[WHAT THE TASK REQUIRES]
Return every line of the data below, exactly.

DATA SHOWN section start

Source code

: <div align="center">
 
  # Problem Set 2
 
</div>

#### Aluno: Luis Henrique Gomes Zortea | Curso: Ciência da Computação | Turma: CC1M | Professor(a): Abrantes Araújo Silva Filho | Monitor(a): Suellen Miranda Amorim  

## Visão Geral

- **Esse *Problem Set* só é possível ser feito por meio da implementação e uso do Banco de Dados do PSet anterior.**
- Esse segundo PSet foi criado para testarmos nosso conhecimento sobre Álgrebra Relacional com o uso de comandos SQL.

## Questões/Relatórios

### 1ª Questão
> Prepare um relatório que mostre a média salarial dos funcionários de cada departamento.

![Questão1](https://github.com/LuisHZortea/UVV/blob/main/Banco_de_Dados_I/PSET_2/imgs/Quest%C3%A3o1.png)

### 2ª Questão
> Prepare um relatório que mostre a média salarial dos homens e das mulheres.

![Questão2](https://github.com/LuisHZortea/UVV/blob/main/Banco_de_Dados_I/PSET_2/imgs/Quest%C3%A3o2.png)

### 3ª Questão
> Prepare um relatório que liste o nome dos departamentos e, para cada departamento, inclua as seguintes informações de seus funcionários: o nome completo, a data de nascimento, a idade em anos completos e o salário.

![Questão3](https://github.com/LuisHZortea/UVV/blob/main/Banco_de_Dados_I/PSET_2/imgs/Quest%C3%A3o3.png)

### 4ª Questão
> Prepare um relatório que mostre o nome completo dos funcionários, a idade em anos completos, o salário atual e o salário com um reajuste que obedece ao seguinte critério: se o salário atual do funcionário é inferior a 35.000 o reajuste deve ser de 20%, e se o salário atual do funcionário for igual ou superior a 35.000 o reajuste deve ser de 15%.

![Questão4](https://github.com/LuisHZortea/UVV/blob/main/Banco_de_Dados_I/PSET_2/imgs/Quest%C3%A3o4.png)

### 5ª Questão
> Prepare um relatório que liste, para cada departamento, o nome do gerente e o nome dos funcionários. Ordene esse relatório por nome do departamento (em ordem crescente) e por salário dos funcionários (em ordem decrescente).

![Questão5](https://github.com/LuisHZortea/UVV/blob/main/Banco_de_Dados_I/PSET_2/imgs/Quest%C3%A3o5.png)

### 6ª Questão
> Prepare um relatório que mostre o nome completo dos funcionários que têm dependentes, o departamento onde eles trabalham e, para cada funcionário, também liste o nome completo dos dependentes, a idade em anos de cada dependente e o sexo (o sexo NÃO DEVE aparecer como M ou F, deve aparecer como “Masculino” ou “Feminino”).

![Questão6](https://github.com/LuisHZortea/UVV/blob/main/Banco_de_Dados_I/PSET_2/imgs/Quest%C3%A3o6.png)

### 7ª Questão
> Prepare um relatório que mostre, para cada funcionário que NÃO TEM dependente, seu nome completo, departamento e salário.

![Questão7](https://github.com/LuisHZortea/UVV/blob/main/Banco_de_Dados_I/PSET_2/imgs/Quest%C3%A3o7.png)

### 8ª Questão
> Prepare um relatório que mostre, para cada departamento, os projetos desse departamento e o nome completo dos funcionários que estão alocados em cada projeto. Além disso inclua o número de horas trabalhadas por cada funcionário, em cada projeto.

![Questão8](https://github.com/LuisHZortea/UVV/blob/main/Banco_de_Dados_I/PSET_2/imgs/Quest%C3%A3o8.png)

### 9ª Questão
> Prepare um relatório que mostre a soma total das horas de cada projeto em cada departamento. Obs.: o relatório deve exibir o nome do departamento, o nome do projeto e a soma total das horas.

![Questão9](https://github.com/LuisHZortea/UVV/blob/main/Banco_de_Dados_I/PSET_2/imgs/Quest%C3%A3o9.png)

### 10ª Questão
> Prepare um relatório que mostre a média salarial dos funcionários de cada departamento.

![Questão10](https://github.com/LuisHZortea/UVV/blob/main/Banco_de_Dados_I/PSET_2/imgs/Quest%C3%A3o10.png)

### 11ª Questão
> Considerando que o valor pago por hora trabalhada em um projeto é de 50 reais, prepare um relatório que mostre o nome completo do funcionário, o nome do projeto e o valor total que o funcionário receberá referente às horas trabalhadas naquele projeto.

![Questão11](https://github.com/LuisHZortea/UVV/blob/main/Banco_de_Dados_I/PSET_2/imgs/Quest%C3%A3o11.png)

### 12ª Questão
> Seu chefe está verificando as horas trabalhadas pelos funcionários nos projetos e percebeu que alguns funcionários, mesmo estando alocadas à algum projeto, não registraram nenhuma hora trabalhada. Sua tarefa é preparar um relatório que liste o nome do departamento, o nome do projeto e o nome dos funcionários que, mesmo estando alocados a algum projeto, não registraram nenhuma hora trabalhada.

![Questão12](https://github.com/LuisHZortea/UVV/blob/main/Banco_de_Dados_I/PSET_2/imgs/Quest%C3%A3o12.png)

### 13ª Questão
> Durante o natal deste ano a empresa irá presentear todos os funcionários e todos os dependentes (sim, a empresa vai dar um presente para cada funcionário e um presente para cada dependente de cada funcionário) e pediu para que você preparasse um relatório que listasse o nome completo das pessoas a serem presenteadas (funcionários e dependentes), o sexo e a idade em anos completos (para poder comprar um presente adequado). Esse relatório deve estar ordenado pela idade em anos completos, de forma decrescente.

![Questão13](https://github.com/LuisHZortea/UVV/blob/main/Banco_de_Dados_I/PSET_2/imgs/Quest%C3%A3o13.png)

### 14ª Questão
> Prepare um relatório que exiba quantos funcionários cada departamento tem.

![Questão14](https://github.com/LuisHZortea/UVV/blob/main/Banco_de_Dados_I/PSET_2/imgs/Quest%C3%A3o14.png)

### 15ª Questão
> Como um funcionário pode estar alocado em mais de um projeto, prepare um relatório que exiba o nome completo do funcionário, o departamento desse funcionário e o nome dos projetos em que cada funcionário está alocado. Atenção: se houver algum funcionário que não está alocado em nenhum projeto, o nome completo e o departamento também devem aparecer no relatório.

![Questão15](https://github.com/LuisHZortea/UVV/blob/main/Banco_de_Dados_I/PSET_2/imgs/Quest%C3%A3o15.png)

DATA SHOWN section end

[RESPONSE AREA]
Source code

: <div align="center">
 
  # Problem Set 2
 
</div>

#### Aluno: Luis Henrique Gomes Zortea | Curso: Ciência da Computação | Turma: CC1M | Professor(a): Abrantes Araújo Silva Filho | Monitor(a): Suellen Miranda Amorim  

## Visão Geral

- **Esse *Problem Set* só é possível ser feito por meio da implementação e uso do Banco de Dados do PSet anterior.**
- Esse segundo PSet foi criado para testarmos nosso conhecimento sobre Álgrebra Relacional com o uso de comandos SQL.

## Questões/Relatórios

### 1ª Questão
> Prepare um relatório que mostre a média salarial dos funcionários de cada departamento.

![Questão1](https://github.com/LuisHZortea/UVV/blob/main/Banco_de_Dados_I/PSET_2/imgs/Quest%C3%A3o1.png)

### 2ª Questão
> Prepare um relatório que mostre a média salarial dos homens e das mulheres.

![Questão2](https://github.com/LuisHZortea/UVV/blob/main/Banco_de_Dados_I/PSET_2/imgs/Quest%C3%A3o2.png)

### 3ª Questão
> Prepare um relatório que liste o nome dos departamentos e, para cada departamento, inclua as seguintes informações de seus funcionários: o nome completo, a data de nascimento, a idade em anos completos e o salário.

![Questão3](https://github.com/LuisHZortea/UVV/blob/main/Banco_de_Dados_I/PSET_2/imgs/Quest%C3%A3o3.png)

### 4ª Questão
> Prepare um relatório que mostre o nome completo dos funcionários, a idade em anos completos, o salário atual e o salário com um reajuste que obedece ao seguinte critério: se o salário atual do funcionário é inferior a 35.000 o reajuste deve ser de 20%, e se o salário atual do funcionário for igual ou superior a 35.000 o reajuste deve ser de 15%.

![Questão4](https://github.com/LuisHZortea/UVV/blob/main/Banco_de_Dados_I/PSET_2/imgs/Quest%C3%A3o4.png)

### 5ª Questão
> Prepare um relatório que liste, para cada departamento, o nome do gerente e o nome dos funcionários. Ordene esse relatório por nome do departamento (em ordem crescente) e por salário dos funcionários (em ordem decrescente).

![Questão5](https://github.com/LuisHZortea/UVV/blob/main/Banco_de_Dados_I/PSET_2/imgs/Quest%C3%A3o5.png)

### 6ª Questão
> Prepare um relatório que mostre o nome completo dos funcionários que têm dependentes, o departamento onde eles trabalham e, para cada funcionário, também liste o nome completo dos dependentes, a idade em anos de cada dependente e o sexo (o sexo NÃO DEVE aparecer como M ou F, deve aparecer como “Masculino” ou “Feminino”).

![Questão6](https://github.com/LuisHZortea/UVV/blob/main/Banco_de_Dados_I/PSET_2/imgs/Quest%C3%A3o6.png)

### 7ª Questão
> Prepare um relatório que mostre, para cada funcionário que NÃO TEM dependente, seu nome completo, departamento e salário.

![Questão7](https://github.com/LuisHZortea/UVV/blob/main/Banco_de_Dados_I/PSET_2/imgs/Quest%C3%A3o7.png)

### 8ª Questão
> Prepare um relatório que mostre, para cada departamento, os projetos desse departamento e o nome completo dos funcionários que estão alocados em cada projeto. Além disso inclua o número de horas trabalhadas por cada funcionário, em cada projeto.

![Questão8](https://github.com/LuisHZortea/UVV/blob/main/Banco_de_Dados_I/PSET_2/imgs/Quest%C3%A3o8.png)

### 9ª Questão
> Prepare um relatório que mostre a soma total das horas de cada projeto em cada departamento. Obs.: o relatório deve exibir o nome do departamento, o nome do projeto e a soma total das horas.

![Questão9](https://github.com/LuisHZortea/UVV/blob/main/Banco_de_Dados_I/PSET_2/imgs/Quest%C3%A3o9.png)

### 10ª Questão
> Prepare um relatório que mostre a média salarial dos funcionários de cada departamento.

![Questão10](https://github.com/LuisHZortea/UVV/blob/main/Banco_de_Dados_I/PSET_2/imgs/Quest%C3%A3o10.png)

### 11ª Questão
> Considerando que o valor pago por hora trabalhada em um projeto é de 50 reais, prepare um relatório que mostre o nome completo do funcionário, o nome do projeto e o valor total que o funcionário receberá referente às horas trabalhadas naquele projeto.

![Questão11](https://github.com/LuisHZortea/UVV/blob/main/Banco_de_Dados_I/PSET_2/imgs/Quest%C3%A3o11.png)

### 12ª Questão
> Seu chefe está verificando as horas trabalhadas pelos funcionários nos projetos e percebeu que alguns funcionários, mesmo estando alocadas à algum projeto, não registraram nenhuma hora trabalhada. Sua tarefa é preparar um relatório que liste o nome do departamento, o nome do projeto e o nome dos funcionários que, mesmo estando alocados a algum projeto, não registraram nenhuma hora trabalhada.

![Questão12](https://github.com/LuisHZortea/UVV/blob/main/Banco_de_Dados_I/PSET_2/imgs/Quest%C3%A3o12.png)

### 13ª Questão
> Durante o natal deste ano a empresa irá presentear todos os funcionários e todos os dependentes (sim, a empresa vai dar um presente para cada funcionário e um presente para cada dependente de cada funcionário) e pediu para que você preparasse um relatório que listasse o nome completo das pessoas a serem presenteadas (funcionários e dependentes), o sexo e a idade em anos completos (para poder comprar um presente adequado). Esse relatório deve estar ordenado pela idade em anos completos, de forma decrescente.

![Questão13](https://github.com/LuisHZortea/UVV/blob/main/Banco_de_Dados_I/PSET_2/imgs/Quest%C3%A3o13.png)

### 14ª Questão
> Prepare um relatório que exiba quantos funcionários cada departamento tem.

![Questão14](https://github.com/LuisHZortea/UVV/blob/main/Banco_de_Dados_I/PSET_2/imgs/Quest%C3%A3o14.png)

### 15ª Questão
> Como um funcionário pode estar alocado em mais de um projeto, prepare um relatório que exiba o nome completo do funcionário, o departamento desse funcionário e o nome dos projetos em que cada funcionário está alocado. Atenção: se houver algum funcionário que não está alocado em nenhum projeto, o nome completo e o departamento também devem aparecer no relatório.

![Questão15](https://github.com/LuisHZortea/UVV/blob/main/Banco_de_Dados_I/PSET_2/imgs/Quest%C3%A3o15.png)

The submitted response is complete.